(RECORDED DATA begins)

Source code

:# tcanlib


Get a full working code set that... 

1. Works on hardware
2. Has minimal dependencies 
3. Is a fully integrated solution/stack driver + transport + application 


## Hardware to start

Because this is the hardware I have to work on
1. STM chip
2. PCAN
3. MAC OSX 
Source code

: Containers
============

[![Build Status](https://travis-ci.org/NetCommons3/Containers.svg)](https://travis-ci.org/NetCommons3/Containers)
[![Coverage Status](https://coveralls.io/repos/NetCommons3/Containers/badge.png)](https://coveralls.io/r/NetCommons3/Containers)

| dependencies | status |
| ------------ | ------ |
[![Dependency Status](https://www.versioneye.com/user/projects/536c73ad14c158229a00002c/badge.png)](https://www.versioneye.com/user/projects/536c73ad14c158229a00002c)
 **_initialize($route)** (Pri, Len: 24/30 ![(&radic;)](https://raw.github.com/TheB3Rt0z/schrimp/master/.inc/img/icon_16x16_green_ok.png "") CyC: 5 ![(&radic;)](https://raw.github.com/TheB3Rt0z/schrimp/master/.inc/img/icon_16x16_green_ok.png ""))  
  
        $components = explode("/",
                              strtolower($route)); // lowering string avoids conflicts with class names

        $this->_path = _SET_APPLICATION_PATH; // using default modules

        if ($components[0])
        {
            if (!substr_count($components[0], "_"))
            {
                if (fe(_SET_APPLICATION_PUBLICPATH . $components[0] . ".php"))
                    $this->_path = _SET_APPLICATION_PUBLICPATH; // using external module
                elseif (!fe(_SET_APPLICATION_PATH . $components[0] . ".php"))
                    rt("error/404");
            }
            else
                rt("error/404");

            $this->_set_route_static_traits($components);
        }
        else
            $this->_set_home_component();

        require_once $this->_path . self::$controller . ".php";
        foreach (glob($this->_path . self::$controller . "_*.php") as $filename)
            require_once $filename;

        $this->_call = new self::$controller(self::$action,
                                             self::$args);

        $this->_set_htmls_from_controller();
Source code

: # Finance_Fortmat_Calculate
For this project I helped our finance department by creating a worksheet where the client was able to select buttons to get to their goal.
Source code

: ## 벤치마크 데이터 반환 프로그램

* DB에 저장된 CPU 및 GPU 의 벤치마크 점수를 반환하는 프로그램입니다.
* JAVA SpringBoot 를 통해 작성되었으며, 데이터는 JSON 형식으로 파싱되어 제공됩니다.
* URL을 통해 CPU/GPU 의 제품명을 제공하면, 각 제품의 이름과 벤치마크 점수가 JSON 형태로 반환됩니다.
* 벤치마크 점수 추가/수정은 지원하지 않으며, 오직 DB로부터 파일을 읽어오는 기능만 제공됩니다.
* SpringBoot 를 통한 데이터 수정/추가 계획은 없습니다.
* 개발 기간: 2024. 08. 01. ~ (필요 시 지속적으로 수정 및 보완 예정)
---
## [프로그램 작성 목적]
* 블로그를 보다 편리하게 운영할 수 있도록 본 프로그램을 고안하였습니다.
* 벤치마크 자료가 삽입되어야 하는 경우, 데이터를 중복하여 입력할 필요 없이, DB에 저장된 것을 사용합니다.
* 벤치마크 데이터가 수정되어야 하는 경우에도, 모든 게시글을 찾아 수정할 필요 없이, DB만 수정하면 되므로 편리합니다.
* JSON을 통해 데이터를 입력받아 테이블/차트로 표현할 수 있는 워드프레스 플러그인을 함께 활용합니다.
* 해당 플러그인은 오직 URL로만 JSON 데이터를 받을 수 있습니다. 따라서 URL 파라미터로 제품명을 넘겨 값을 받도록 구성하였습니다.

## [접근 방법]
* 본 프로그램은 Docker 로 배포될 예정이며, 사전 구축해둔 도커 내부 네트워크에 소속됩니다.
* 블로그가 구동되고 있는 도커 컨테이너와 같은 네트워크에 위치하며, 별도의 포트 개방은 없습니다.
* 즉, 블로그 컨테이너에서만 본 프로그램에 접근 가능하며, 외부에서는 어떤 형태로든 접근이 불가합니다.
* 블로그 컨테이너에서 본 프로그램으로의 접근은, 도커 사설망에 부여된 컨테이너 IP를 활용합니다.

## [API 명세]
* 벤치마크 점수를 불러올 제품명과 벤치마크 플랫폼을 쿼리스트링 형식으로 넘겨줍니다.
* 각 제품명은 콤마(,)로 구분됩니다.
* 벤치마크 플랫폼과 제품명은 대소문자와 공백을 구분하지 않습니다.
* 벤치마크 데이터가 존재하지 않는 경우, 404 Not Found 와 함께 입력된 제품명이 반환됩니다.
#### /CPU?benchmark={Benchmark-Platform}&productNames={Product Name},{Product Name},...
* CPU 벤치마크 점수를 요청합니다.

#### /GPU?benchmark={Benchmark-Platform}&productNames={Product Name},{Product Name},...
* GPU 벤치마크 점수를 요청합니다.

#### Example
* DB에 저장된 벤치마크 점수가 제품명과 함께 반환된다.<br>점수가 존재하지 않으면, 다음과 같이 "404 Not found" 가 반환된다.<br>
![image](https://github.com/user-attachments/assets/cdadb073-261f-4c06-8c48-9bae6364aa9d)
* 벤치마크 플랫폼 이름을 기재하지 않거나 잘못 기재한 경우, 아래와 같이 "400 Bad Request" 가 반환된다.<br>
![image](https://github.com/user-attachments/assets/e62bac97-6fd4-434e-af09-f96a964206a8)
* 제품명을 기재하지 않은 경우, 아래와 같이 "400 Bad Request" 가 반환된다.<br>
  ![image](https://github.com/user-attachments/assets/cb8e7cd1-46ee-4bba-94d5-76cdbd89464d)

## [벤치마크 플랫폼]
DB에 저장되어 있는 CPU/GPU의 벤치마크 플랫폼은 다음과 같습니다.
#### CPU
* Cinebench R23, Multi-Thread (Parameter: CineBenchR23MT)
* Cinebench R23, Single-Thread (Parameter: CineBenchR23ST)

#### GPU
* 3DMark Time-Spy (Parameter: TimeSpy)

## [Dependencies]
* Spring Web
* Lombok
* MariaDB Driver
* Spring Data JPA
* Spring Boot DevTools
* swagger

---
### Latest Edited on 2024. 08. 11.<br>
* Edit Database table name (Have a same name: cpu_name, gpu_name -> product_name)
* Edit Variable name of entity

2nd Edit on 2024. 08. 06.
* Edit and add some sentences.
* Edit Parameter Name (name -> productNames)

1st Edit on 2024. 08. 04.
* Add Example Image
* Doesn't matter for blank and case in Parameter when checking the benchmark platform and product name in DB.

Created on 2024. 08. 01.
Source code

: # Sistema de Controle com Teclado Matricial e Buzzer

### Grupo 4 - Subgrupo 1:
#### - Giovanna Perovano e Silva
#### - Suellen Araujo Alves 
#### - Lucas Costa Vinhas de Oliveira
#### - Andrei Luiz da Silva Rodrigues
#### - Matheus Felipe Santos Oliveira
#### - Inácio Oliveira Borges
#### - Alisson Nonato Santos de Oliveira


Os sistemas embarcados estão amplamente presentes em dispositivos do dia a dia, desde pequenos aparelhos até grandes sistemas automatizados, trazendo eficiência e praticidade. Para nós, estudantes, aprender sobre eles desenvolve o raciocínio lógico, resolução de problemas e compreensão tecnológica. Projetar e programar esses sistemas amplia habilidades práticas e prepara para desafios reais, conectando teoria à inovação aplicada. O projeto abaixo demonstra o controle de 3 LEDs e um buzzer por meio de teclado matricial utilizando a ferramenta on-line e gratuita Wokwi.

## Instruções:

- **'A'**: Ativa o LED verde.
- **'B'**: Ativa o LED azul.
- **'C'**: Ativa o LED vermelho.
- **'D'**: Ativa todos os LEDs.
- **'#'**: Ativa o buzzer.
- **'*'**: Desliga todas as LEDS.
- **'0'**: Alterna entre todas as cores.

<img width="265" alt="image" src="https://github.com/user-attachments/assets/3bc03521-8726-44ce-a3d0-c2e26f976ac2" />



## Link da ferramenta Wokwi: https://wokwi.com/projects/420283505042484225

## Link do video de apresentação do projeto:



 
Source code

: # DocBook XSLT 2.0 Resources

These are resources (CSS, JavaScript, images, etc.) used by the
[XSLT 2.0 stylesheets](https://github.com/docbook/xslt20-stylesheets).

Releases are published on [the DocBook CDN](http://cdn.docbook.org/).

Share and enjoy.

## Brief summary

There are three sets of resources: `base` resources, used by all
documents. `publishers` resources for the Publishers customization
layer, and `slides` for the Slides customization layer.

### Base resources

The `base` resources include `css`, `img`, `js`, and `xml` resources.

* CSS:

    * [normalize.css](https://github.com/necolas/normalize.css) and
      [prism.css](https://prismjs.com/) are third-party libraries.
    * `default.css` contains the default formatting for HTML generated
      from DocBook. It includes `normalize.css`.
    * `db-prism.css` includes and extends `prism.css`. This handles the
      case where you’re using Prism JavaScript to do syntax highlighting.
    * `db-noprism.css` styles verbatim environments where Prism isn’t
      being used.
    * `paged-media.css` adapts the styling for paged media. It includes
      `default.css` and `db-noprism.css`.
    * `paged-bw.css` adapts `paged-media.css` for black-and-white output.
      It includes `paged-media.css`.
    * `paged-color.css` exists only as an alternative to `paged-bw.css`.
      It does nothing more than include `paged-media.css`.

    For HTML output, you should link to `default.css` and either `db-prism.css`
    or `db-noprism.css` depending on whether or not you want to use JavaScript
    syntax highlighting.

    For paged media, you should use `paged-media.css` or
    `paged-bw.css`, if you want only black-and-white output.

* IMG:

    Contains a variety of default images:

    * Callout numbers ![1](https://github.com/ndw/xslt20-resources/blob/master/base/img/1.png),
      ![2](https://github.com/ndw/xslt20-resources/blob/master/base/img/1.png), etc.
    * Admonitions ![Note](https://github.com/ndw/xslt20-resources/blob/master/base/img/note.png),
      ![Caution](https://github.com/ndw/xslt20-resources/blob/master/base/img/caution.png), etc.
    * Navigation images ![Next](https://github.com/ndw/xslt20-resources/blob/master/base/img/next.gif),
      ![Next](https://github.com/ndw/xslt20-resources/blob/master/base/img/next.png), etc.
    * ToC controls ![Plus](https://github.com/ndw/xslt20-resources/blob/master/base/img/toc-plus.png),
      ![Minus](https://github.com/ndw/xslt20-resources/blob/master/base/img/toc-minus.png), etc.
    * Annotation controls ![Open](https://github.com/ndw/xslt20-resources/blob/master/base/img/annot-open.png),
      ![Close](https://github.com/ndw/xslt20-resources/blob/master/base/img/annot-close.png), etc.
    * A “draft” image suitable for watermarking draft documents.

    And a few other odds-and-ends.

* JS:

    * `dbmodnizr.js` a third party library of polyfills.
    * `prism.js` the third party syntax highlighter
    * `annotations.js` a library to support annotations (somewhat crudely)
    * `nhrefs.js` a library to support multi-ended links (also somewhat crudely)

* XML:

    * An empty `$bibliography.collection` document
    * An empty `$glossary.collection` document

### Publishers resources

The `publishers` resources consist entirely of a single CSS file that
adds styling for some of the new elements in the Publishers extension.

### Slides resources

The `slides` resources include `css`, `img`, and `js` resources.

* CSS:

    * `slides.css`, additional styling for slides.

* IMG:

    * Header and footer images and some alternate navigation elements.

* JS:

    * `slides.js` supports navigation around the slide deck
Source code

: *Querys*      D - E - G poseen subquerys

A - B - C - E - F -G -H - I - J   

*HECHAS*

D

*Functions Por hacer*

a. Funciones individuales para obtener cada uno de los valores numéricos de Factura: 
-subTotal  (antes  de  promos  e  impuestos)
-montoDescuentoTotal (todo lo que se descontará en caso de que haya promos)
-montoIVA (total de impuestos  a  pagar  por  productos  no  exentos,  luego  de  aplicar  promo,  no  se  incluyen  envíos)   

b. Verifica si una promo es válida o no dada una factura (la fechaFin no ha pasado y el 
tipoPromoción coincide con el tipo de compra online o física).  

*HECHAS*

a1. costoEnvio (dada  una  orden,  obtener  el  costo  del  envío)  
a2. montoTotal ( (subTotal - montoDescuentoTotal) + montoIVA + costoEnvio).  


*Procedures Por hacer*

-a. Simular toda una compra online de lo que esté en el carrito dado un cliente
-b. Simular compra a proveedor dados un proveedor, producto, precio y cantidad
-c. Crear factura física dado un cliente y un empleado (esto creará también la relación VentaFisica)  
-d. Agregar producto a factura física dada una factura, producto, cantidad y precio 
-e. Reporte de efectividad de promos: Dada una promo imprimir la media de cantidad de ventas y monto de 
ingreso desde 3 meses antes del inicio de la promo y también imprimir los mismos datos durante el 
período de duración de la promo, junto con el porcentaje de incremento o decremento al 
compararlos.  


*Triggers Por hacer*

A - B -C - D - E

(RECORDED DATA ends)

## ABOUT THIS EXERCISE
Among the lines of the data above, find those with the word "components" and show them.

## RESPONSE TO THIS TASK
        $components = explode("/",
        if ($components[0])
            if (!substr_count($components[0], "_"))
                if (fe(_SET_APPLICATION_PUBLICPATH . $components[0] . ".php"))
                elseif (!fe(_SET_APPLICATION_PATH . $components[0] . ".php"))
            $this->_set_route_static_traits($components);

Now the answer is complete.